Hope
Hank Oransky, embodying American exuberance at the Independence Day parade in Old Chatham, NY.
My little town, Chatham, NY, is an ideal place to celebrate the Fourth of July. Home-made ice cream, food trucks selling fried onion rings, hot dogs, and tacos; fireworks at the fairgrounds and in random backyards; the red-white-and-blue hanging from front porches of white houses with classic black-green trim; tiny flags interplanted with orange daylilies for an explosion of color.
Not to mention the parades.
One of the most moving takes place in the nearby hamlet of Old Chatham, established in 1756. It’s the usual timeless mix of firetrucks, high school marching bands, ancient tractors, and kids waving from jerry-rigged floats as families and neighbors line Main Street to cheer the show. My friends’ then 10 month-old grandson, Hank Oransky, made a big splash when he kicked off the parade a few years ago, as you see above.
Like many small towns, Chatham and the little villages around it have grown more diverse over the last two decades. African Americans, moving in from nearby cities, have been joined by migrants from India, Pakistan, China, Mexico, Guatemala, the Caribbean, and the Philippines. They’re all starting businesses, filling essential jobs, and raising kids, who fill the local schools and then go on to nearby colleges, as people have done throughout our history.
It's a microcosm of the United States’ penchant for inclusion, or what my friend Stanley Crouch used to call the “continuing redefinition of who gets to count as an American.” This redefinition has always stirred backlash– from “no Irish need apply” and covenant clauses banning Jews from certain neighborhoods, to the terror of sundown laws during Jim Crow. But with time, as people get to know one another, things settle down, and divisions that once seemed insurmountable start to mend.
Yet this Fourth of July, our American project of inclusion is in peril. In Chatham and surrounding towns, as well as elsewhere in our county, ICE is active and visible. Local fury is palpable as masked men prowl the streets, as if this were Dodge City, Kansas, in 1883. But this time, there’s no Wyatt Earp on the horizon. No federal marshals coming to rescue a besieged citizenry from outlaw agents of oligarchic power willing to wield violence in their quest for dominance. No opportunity for people get to know neighbors they may have resented or stereotyped when those neighbors fear leaving the house.

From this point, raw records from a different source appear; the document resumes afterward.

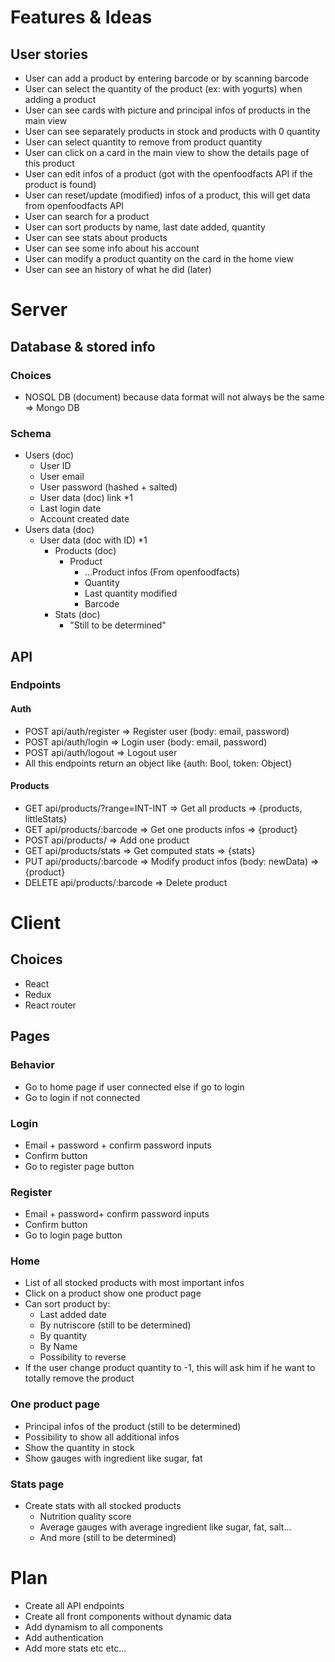 # Features & Ideas

## User stories

- User can add a product by entering barcode or by scanning barcode
- User can select the quantity of the product (ex: with yogurts) when adding a product
- User can see cards with picture and principal infos of products in the main view
- User can see separately products in stock and products with 0 quantity
- User can select quantity to remove from product quantity
- User can click on a card in the main view to show the details page of this product
- User can edit infos of a product (got with the openfoodfacts API if the product is found)
- User can reset/update (modified) infos of a product, this will get data from openfoodfacts API
- User can search for a product
- User can sort products by name, last date added, quantity
- User can see stats about products
- User can see some info about his account
- User can modify a product quantity on the card in the home view
- User can see an history of what he did (later)

# Server

## Database & stored info

### Choices

- NOSQL DB (document) because data format will not always be the same => Mongo DB

### Schema

- Users (doc)
    - User ID
    - User email
    - User password (hashed + salted)
    - User data (doc) link *1
    - Last login date
    - Account created date
- Users data (doc)
    - User data (doc with ID) *1
        - Products (doc)
            - Product
                - ...Product infos (From openfoodfacts)
                - Quantity
                - Last quantity modified
                - Barcode
        - Stats (doc)
            - "Still to be determined"

## API

### Endpoints

#### Auth

- POST api/auth/register => Register user (body: email, password)
- POST api/auth/login => Login user (body: email, password)
- POST api/auth/logout => Logout user
- All this endpoints return an object like {auth: Bool, token: Object}

#### Products

- GET api/products/?range=INT-INT => Get all products => {products, littleStats}
- GET api/products/:barcode => Get one products infos => {product}
- POST api/products/ => Add one product
- GET api/products/stats => Get computed stats => {stats}
- PUT api/products/:barcode => Modify product infos (body: newData) => {product}
- DELETE api/products/:barcode => Delete product

# Client

## Choices

- React
- Redux
- React router

## Pages

### Behavior

- Go to home page if user connected else if go to login
- Go to login if not connected

### Login

- Email + password + confirm password inputs
- Confirm button
- Go to register page button

### Register

- Email + password+ confirm password inputs
- Confirm button
- Go to login page button

### Home

- List of all stocked products with most important infos
- Click on a product show one product page
- Can sort product by:
    - Last added date
    - By nutriscore (still to be determined)
    - By quantity
    - By Name
    - Possibility to reverse
- If the user change product quantity to -1, this will ask him if he want to totally remove the product

### One product page

- Principal infos of the product (still to be determined)
- Possibility to show all additional infos
- Show the quantity in stock
- Show gauges with ingredient like sugar, fat

### Stats page

- Create stats with all stocked products
    - Nutrition quality score
    - Average gauges with average ingredient like sugar, fat, salt...
    - And more (still to be determined)

# Plan

- Create all API endpoints
- Create all front components without dynamic data
- Add dynamism to all components
- Add authentication
- Add more stats etc etc...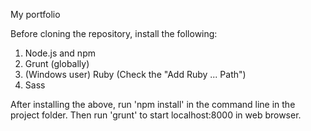 My portfolio

Before cloning the repository, install the following:

1. Node.js and npm
2. Grunt (globally)
3. (Windows user) Ruby (Check the "Add Ruby ... Path")
4. Sass

After installing the above, run 'npm install' in the command line in the project folder. Then run 'grunt' to start localhost:8000 in web browser.
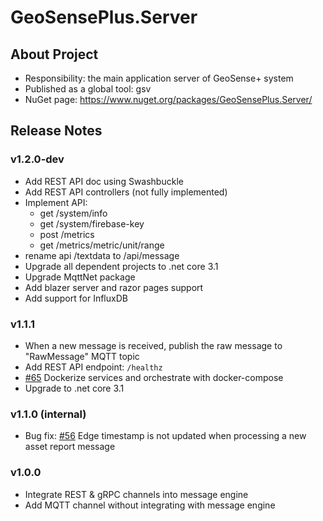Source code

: # GeoSensePlus.Server

## About Project

- Responsibility: the main application server of GeoSense+ system
- Published as a global tool: gsv
- NuGet page: https://www.nuget.org/packages/GeoSensePlus.Server/

## Release Notes

### v1.2.0-dev

- Add REST API doc using Swashbuckle
- Add REST API controllers (not fully implemented)
- Implement API: 
  - get /system/info
  - get /system/firebase-key
  - post /metrics
  - get /metrics/metric/unit/range
- rename api /textdata to /api/message
- Upgrade all dependent projects to .net core 3.1
- Upgrade MqttNet package
- Add blazer server and razor pages support
- Add support for InfluxDB

### v1.1.1

- When a new message is received, publish the raw message to "RawMessage" MQTT topic
- Add REST API endpoint: `/healthz`
- [#65](https://gitlab.com/outdoor-asset-tracking-solution/app-front-end/issues/65) Dockerize services and orchestrate with docker-compose
- Upgrade to .net core 3.1

### v1.1.0 (internal)

- Bug fix: [#56](https://gitlab.com/outdoor-asset-tracking-solution/app-front-end/issues/56) Edge timestamp is not updated when processing a new asset report message

### v1.0.0

- Integrate REST & gRPC channels into message engine
- Add MQTT channel without integrating with message engine
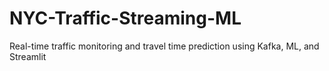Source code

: # NYC-Traffic-Streaming-ML
 Real-time traffic monitoring and travel time prediction using Kafka, ML, and Streamlit
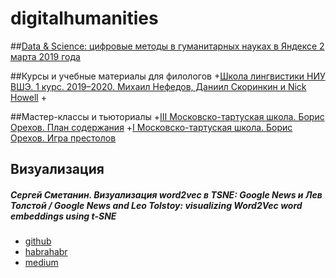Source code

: # digitalhumanities

##[Data & Science: цифровые методы в гуманитарных науках в Яндексе 2 марта 2019 года](https://events.yandex.ru/events/ds/02-mar-2019/)

##Курсы и учебные материалы для филологов
+[Школа лингвистики НИУ ВШЭ. 1 курс. 2019–2020. Михаил Нефедов, Даниил Скоринкин и Nick Howell](https://github.com/mannefedov/compling_nlp_hse_course)
+ 

##Мастер-классы и тьюториалы
+[III Московско-тартуская школа. Борис Орехов. План содержания](https://github.com/nevmenandr/brief-content)
+[I Московско-тартуская школа. Борис Орехов. Игра престолов](https://github.com/nevmenandr/Martin_tutorial)


## Визуализация

##### Сергей Сметанин. Визуализация word2vec в TSNE: Google News и Лев Толстой / Google News and Leo Tolstoy: visualizing Word2Vec word embeddings using t-SNE
+ [github](https://github.com/sismetanin/word2vec-tsne)
+ [habrahabr](https://habr.com/en/company/mailru/blog/449984/)
+ [medium](https://towardsdatascience.com/google-news-and-leo-tolstoy-visualizing-word2vec-word-embeddings-with-t-sne-11558d8bd4d)
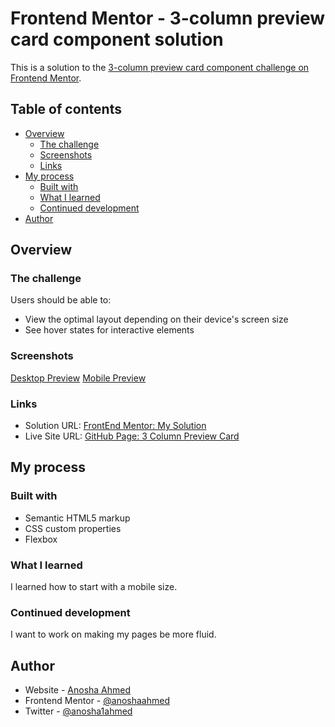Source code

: # Frontend Mentor - 3-column preview card component solution

This is a solution to the [3-column preview card component challenge on Frontend Mentor](https://www.frontendmentor.io/challenges/3column-preview-card-component-pH92eAR2-).

## Table of contents

- [Overview](#overview)
  - [The challenge](#the-challenge)
  - [Screenshots](#screenshots)
  - [Links](#links)
- [My process](#my-process)
  - [Built with](#built-with)
  - [What I learned](#what-i-learned)
  - [Continued development](#continued-development)
- [Author](#author)

## Overview

### The challenge

Users should be able to:

- View the optimal layout depending on their device's screen size
- See hover states for interactive elements

### Screenshots

[Desktop Preview](solution-screenshots/desktop-preview.png)
[Mobile Preview](solution-screenshots/mobile-preview.png)

### Links

- Solution URL: [FrontEnd Mentor: My Solution](https://www.frontendmentor.io/solutions/responsive-flexbox-3column-preview-card-built-mobilefirst-D5rrq8r3M)
- Live Site URL: [GitHub Page: 3 Column Preview Card](https://anoshaahmed.github.io/3-column-preview-card/)

## My process

### Built with

- Semantic HTML5 markup
- CSS custom properties
- Flexbox

### What I learned

I learned how to start with a mobile size.

### Continued development

I want to work on making my pages be more fluid.

## Author

- Website - [Anosha Ahmed](https://www.anoshaahmed.com)
- Frontend Mentor - [@anoshaahmed](https://www.frontendmentor.io/profile/anoshaahmed)
- Twitter - [@anosha1ahmed](https://www.twitter.com/anosha1ahmed)
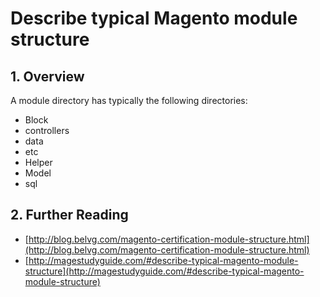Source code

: # Describe typical Magento module structure

## 1. Overview

A module directory has typically the following directories:

- Block
- controllers
- data
- etc
- Helper
- Model
- sql


## 2. Further Reading

- [http://blog.belvg.com/magento-certification-module-structure.html](http://blog.belvg.com/magento-certification-module-structure.html)
- [http://magestudyguide.com/#describe-typical-magento-module-structure](http://magestudyguide.com/#describe-typical-magento-module-structure)
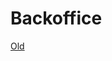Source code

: # Backoffice

[Old](https://chilipublishdocs.atlassian.net/wiki/spaces/CPDOC/pages/1413939/CHILI+BackOffice+Guide)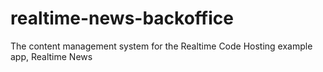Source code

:# realtime-news-backoffice
The content management system for the Realtime Code Hosting example app, Realtime News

Still, the July 4th holiday manifests our desire for unity, even if the circumstances make it a challenge. The parades, the neighborhood barbecues, the pop of fireworks, the ubiquitous flags betray our desire to find the commonalities beneath differences, to show the openheartedness and optimism that have long distinguished our culture. This remains true even as we make our way through startlingly treacherous times, and see the laws that once enlarged our rights and amplified access to commonly-held resources flouted or erased entirely.
On this 4th of July, let us find hope in remembering that our efforts to expand inclusion have continued even through periods of backlash, opposition, and division.